Though Donovan is content with the way life is now on Earth, and has no problem with the zhree, this is not the case for everyone on the planet. There are many humans who resent the colonists and want humans to have a completely independent government and alien-free living spaces once again. They resent the presence of the zhree in their lives and want them to leave. Members of Sapience hit back at the zhree and other targets at every opportunity, and regularly release anti-zhree pamphlets, which they try to distribute to the human population.

One day Donovan and his partner Jet follow up on a tipoff about a potential Sapience cell. Soon after they arrive at the address that they were given, a fire fight ensues. Donovan is taken captive by three Sapience cell members, and they are in the process of torturing him when they find out that he is the son of the Prime Liaison, a high-ranking government official. The terrorists are delighted by this discovery and are hopeful that they will be able to use Donovan to get the government to cooperate. Donovan knows better. He knows that his father will not respond to terrorist threats and that the government will not comply with any of the Sapience demands. It turns out that he is right. Donovan’s father will do nothing to help his son, and now Donovan is one his own, a captive in a very hostile environment.

Donovan is taken to the Sapience headquarters where, for the first time, he really sees how much exos are hated by regular humans. They consider him and his kind to be traitors to their species, and feel that they are not even real humans any more.  Donovan is taken to meet the Sapience leader and then someone called Max is brought to meet him. Max is the person who has been writing the anti-zhree pamphlets that Donovan has been tracking down; and Max is also Donovan’s mother.

Max left Donovan and his father when Donovan was only five and has not seen her son since. Donovan’s father never adequately explained why his wife left, and now Donovan has the opportunity to find out what really happened. It turns out that when his father found out that Max had Sapience sympathies, he told her that she had to leave there and then and never come back or he would go after her friends and family members.  And so she left her life and her son behind, and leaving Donovan just about broke her heart.

Donovan spends a lot of time with Max and other Sapience members, and in the process he learns more about their cause and their grievances against the zhree. Many people in Sapience think that Donovan is an abomination and want to turn back the clock to the days before the zhree arrived, which simply isn’t possible. In spite of their extremist views, Donovan cannot help caring about a few of his captors. Donovan does not want them to be injured or killed in the conflict between Sapience and the zhree-backed government, but at the same time he does not want them to destroy the establishment that he is a part of either.

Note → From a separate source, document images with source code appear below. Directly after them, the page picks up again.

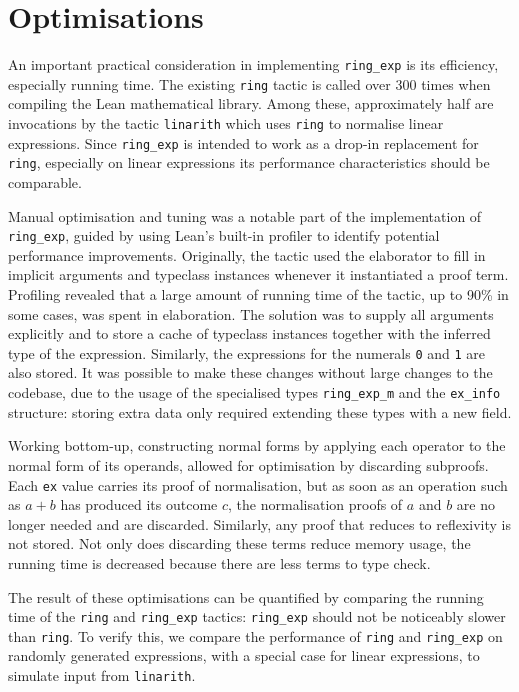 \documentclass{llncs}
\newcommand{\lean}[1]{\texttt{#1}\xspace} %
\newcommand{\ringexp}{\lean{ring\_exp}}
\begin{document}

\section{Optimisations}

An important practical consideration in implementing \ringexp is its efficiency, especially running time.
The existing \lean{ring} tactic is called over 300 times when compiling the Lean mathematical library.
Among these, approximately half are invocations by the tactic \lean{linarith} which uses \lean{ring} to normalise linear expressions.
Since \ringexp is intended to work as a drop-in replacement for \lean{ring},
especially on linear expressions its performance characteristics should be comparable.

Manual optimisation and tuning was a notable part of the implementation of \ringexp,
guided by using Lean's built-in profiler to identify potential performance improvements.
Originally, the tactic used the elaborator to fill in implicit arguments and typeclass instances
whenever it instantiated a proof term.
Profiling revealed that a large amount of running time of the tactic, up to 90\% in some cases,
was spent in elaboration.
The solution was to supply all arguments explicitly
and to store a cache of typeclass instances together with the inferred type of the expression.
Similarly, the expressions for the numerals \lean{0} and \lean{1} are also stored.
It was possible to make these changes without large changes to the codebase,
due to the usage of the specialised types \lean{ring\_exp\_m} and the \lean{ex\_info} structure:
storing extra data only required extending these types with a new field.

Working bottom-up, constructing normal forms by applying each operator to the normal form of its operands,
allowed for optimisation by discarding subproofs.
Each \lean{ex} value carries its proof of normalisation,
but as soon as an operation such as $a + b$ has produced its outcome $c$,
the normalisation proofs of $a$ and $b$ are no longer needed and are discarded.
Similarly, any proof that reduces to reflexivity is not stored.
Not only does discarding these terms reduce memory usage,
the running time is decreased because there are less terms to type check.

The result of these optimisations can be quantified by comparing the running time
of the \lean{ring} and \ringexp tactics: \ringexp should not be noticeably slower than \lean{ring}.
To verify this, we compare the performance of \lean{ring} and \ringexp on randomly generated expressions,
with a special case for linear expressions, to simulate input from \lean{linarith}.
\end{document}

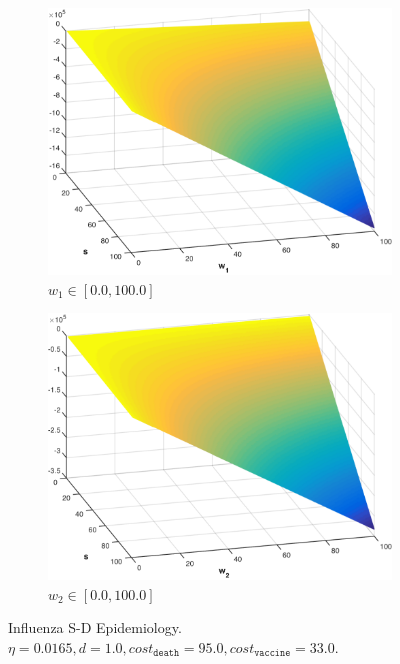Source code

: \begin{figure}[t!]
    \centering
    \begin{subfigure}[b]{0.4\textwidth}
        \includegraphics[width=\linewidth, height=0.8\linewidth]{images/sd_w1}
        \caption{$ w_1 \in \left[ 0.0, 100.0 \right]$}
        \label{fig:opt_execution_w1}
        \vspace{1em}
    \end{subfigure}
    
    \begin{subfigure}[b]{0.4\textwidth}
        \includegraphics[width=\linewidth, height=0.8\linewidth]{images/sd_w2}
        \caption{$ w_2 \in \left[ 0.0, 100.0 \right]$}
        \label{fig:pt_execution_w2}
    \end{subfigure}  
    \caption{Influenza S-D Epidemiology. $ \eta = 0.0165, d = 1.0, cost_{\mathtt{death}} = 95.0, cost_{\mathtt{vaccine}} = 33.0$.}
    \label{fig:pt_execution}
\end{figure}

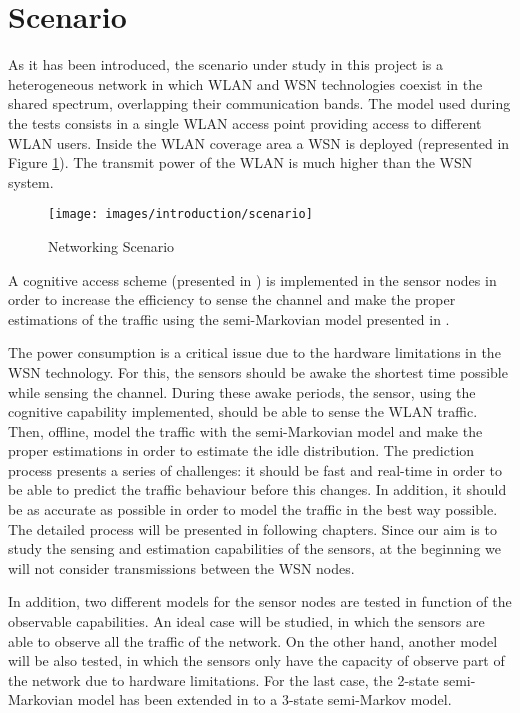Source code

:\section{Scenario} \label{sec:intro_scenario}
As it has been introduced, the scenario under study in this project is a heterogeneous network in which \acs{WLAN} and \acs{WSN} technologies coexist in the shared spectrum, overlapping their communication bands. The model used during the tests consists in a single \acs{WLAN} access point providing access to different \acs{WLAN} users. Inside the \acs{WLAN} coverage area a \acs{WSN} is deployed (represented in Figure \ref{fig:scenario}). The transmit power of the \acs{WLAN} is much higher than the \acs{WSN} system.

\begin{figure}
	\centering
	\texttt{[image: images/introduction/scenario]}
	\caption{Networking Scenario}
	\label{fig:scenario}
\end{figure}

A cognitive access scheme (presented in \cite{ioannis}) is implemented in the sensor nodes in order to increase the efficiency to sense the channel and make the proper estimations of the traffic using the semi-Markovian model presented in \cite{DSA-Emp}.

The power consumption is a critical issue due to the hardware limitations in the \acs{WSN} technology. For this, the sensors should be awake the shortest time possible while sensing the channel. During these awake periods, the sensor, using the cognitive capability implemented, should be able to sense the \acs{WLAN} traffic. Then, offline, model the traffic with the semi-Markovian model and make the proper estimations in order to estimate the idle distribution. The prediction process presents a series of challenges: it should be fast and real-time in order to be able to predict the traffic behaviour before this changes. In addition, it should be as accurate as possible in order to model the traffic in the best way possible. The detailed process will be presented in following chapters. Since our aim is to study the sensing and estimation capabilities of the sensors, at the beginning we will not consider transmissions between the \acs{WSN} nodes.

In addition, two different models for the sensor nodes are tested in function of the observable capabilities. An ideal case will be studied, in which the sensors are able to observe all the traffic of the network. On the other hand, another model will be also tested, in which the sensors only have the capacity of observe part of the network due to hardware limitations. For the last case, the 2-state semi-Markovian model has been extended in \cite{marcello} to a 3-state semi-Markov model.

This remarkable book tells the story of a young man, a soldier, who is literally caught in the middle of two worlds. His loyalties to the government, his father, and his brothers and sisters in arms are sorely tried when he is reunited with his mother and when he develops feelings for a Sapience follower. Though the world Donovan belongs to is very different from ours, there are elements in this story that will be familiar to readers; a society divided, a hankering for a life that is no longer possible, and a hunger for violence that is fed by fear, superstition, and hate. These are things that we see in our world every day.